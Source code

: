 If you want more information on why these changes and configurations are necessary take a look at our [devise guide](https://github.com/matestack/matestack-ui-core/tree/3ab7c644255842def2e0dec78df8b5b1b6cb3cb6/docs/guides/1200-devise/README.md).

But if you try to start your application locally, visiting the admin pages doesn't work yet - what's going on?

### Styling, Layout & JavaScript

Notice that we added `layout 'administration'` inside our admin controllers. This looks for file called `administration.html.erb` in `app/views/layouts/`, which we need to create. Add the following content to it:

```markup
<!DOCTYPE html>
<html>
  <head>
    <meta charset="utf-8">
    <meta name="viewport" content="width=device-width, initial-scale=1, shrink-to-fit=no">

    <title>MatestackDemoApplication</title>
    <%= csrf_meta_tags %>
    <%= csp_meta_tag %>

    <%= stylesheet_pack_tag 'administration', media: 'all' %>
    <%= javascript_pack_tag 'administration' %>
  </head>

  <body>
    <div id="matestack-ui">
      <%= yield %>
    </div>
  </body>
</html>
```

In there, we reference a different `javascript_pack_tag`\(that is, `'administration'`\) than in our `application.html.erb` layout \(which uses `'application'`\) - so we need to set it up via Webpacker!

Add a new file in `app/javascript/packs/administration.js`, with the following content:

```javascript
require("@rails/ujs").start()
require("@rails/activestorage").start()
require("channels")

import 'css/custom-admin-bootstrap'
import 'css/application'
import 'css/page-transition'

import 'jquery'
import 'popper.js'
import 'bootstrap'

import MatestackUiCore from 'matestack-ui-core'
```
┄┄┄┄┄┄
● TASK STATEMENT: If a line in the data holds the word "start", count it, then state the total alone.

● EXERCISE ANSWER: 3